Заботьтесь о Вашем здоровье и нашей подруге [предмет был столь деликатен, что герцогиня пользуется шифром: под подругой подразумевается сама Жюльетта]… Пусть она поостережется пропасти, которая рядом с нею…
Следуют суровые рекомендации, точно вдохновленные самим Матье: осторожно! Опасность! Нет ничего хуже, чем потерять уважение к самому себе…
Кстати, Матье де Монморанси тоже начал беспокоиться о состоянии Жюльетты и, возможно, подозревал, в чем тут дело. Ибо Жюльетта оказалась буквально под надзором своего окружения, и это только усугубило ее расстройство: не было ни одного слова, ни одного движения, ни одного визита, ни одного выхода, о котором бы все тут же не прознали: это была плата за счастье, которое она себе устроила. Она в равной мере страдала как от этого ласкового кокона, так и от угрозы того, что терзающее ее чувство его уничтожит…
Балланш развлекал ее, как мог: он побуждал ее сосредоточиться на последовательной умственной работе, например, переводить Данте или Петрарку на французский, принудить себя записать свои воспоминания… Напрасный труд: когда Шатобриан врывается в чью-то жизнь, разражается буря! И бедную Жюльетту скоро накроет волной… Пропасть рядом с ней, как открыто напомнила ей подруга-англичанка, она заглядывает туда, и ее охватывает головокружение и тоска. Но каждый знает, как упоительно может кружиться голова…
Между началом января (дата отъезда герцогини Девонширской) и 20 марта 1819 года случилось непоправимое. Полиция г-на Деказа перехватила такую записку красавицы из красавиц к Шатобриану:
«Любить Вас меньше!Вы ведь не верите в это, милый друг. До восьми часов. Не верьте в то, что Вы называете планами против Вас. Более никто — ни я, ни Вы, ни кто-либо иной не помешает мне любить Вас; моя любовь, моя жизнь, мое сердце — всё принадлежит Вам (20 марта 1819 г., три часа пополудни)».
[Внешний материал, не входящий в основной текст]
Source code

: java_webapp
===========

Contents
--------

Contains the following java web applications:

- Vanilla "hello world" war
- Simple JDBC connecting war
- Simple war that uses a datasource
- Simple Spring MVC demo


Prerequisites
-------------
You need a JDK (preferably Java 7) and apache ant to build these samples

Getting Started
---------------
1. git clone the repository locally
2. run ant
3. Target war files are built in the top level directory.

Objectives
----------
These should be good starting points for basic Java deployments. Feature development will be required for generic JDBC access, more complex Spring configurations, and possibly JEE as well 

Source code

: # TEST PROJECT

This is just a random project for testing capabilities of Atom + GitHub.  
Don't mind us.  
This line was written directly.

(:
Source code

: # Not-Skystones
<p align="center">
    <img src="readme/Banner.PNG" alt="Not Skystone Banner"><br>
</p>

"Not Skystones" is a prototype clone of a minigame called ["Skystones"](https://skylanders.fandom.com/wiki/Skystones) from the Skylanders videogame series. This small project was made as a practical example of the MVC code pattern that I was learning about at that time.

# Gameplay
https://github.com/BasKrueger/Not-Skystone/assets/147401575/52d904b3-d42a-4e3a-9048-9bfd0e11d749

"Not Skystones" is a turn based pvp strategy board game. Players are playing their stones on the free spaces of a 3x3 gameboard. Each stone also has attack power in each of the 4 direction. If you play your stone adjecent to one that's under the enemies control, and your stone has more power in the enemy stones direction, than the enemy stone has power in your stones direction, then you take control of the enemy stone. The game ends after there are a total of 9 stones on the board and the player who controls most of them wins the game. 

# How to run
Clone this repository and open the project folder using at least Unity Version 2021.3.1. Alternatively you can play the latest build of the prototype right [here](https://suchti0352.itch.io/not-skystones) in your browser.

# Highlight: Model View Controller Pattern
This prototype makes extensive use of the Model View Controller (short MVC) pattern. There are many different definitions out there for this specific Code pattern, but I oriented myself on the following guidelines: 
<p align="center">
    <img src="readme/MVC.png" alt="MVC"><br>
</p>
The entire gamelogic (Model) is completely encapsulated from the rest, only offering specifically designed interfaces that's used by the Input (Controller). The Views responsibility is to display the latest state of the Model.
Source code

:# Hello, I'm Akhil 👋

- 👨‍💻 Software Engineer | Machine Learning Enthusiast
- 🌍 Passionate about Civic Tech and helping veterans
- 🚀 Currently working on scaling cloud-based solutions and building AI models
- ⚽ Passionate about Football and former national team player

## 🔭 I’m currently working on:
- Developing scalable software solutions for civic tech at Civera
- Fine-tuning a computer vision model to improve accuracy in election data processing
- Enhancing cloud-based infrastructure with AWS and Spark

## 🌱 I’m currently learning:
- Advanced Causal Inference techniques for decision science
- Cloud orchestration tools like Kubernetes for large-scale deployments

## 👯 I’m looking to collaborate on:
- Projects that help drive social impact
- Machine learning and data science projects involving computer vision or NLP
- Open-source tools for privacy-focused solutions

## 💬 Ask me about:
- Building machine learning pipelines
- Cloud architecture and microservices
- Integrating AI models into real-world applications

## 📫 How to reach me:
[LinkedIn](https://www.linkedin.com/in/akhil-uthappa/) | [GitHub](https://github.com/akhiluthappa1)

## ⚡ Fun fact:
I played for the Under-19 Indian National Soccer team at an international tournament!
Зная об обычной сдержанности г-жи Рекамье, перед таким признанием просто умолкаешь. Крепость пала. Обратим внимание на точную датировку: стремление зафиксировать подробности памятных моментов, возможно, еще более красноречиво, чем сами слова.
Итак — да. Теперь — где?
На сегодняшний день мы не можем с уверенностью ответить на столь деликатный вопрос. Жюльетта должна была преодолеть давнюю и вполне реальную преграду. Чтобы свершилось то, что часто называют поражением, но в данном случает было, скорее, торжеством над собой, ей требовалось убеждение и время. А г-н де Шатобриан был более чем сведущ в таких делах… Что же это за редкое место, куда они могли бы удалиться без скандала, приняв необходимые предосторожности? Причем место, которое было бы наделено особым смыслом для обоих? В их положении выбор невелик… Мы склоняемся к Волчьей долине, которую они оба так любили, которая питала мечты сначала одного, потом другой, а теперь им было бы чудесно их объединить… Но это всего лишь догадка.
Ястреб в птичнике
Этот великий переворот в жизни г-жи Рекамье сопровождался финансовой катастрофой: как она писала в Лион своей золовке Дельфен, «доверие г-на Рекамье снова было обмануто…» Практически весь 1819 год они будут заняты проблемой денег. Придется продать дом на улице Анжу, который Жюльетта приобрела на свое имя и на личные средства, и подыскать новое жилище. Это уладится осенью. В ожидании итога второго банкротства Жюльетта принимает поразительное решение: предлагает г-ну Рекамье остаток наследства своей матери, против воли г-жи Бернар, тщательно обозначенной в ее завещании. Жюльетта прислушивается только к своему внутреннему голосу. Она помогает мужу удержаться на плаву и вскоре потеряет почти всё… Она была слишком рассудительна, чтобы не понимать, что ставит под угрозу свое будущее и будущее Амелии, но поступила именно так.
Один из ее друзей все это видел и пытался удержать ее, пока она не совершила этот непонятный поступок, — это был Бенжамен Констан. Он просил г-жу де Кателлан вступиться за Жюльетту, поговорить с Рекамье, Бернаром, Симонаром… Иначе ей грозит полное разорение.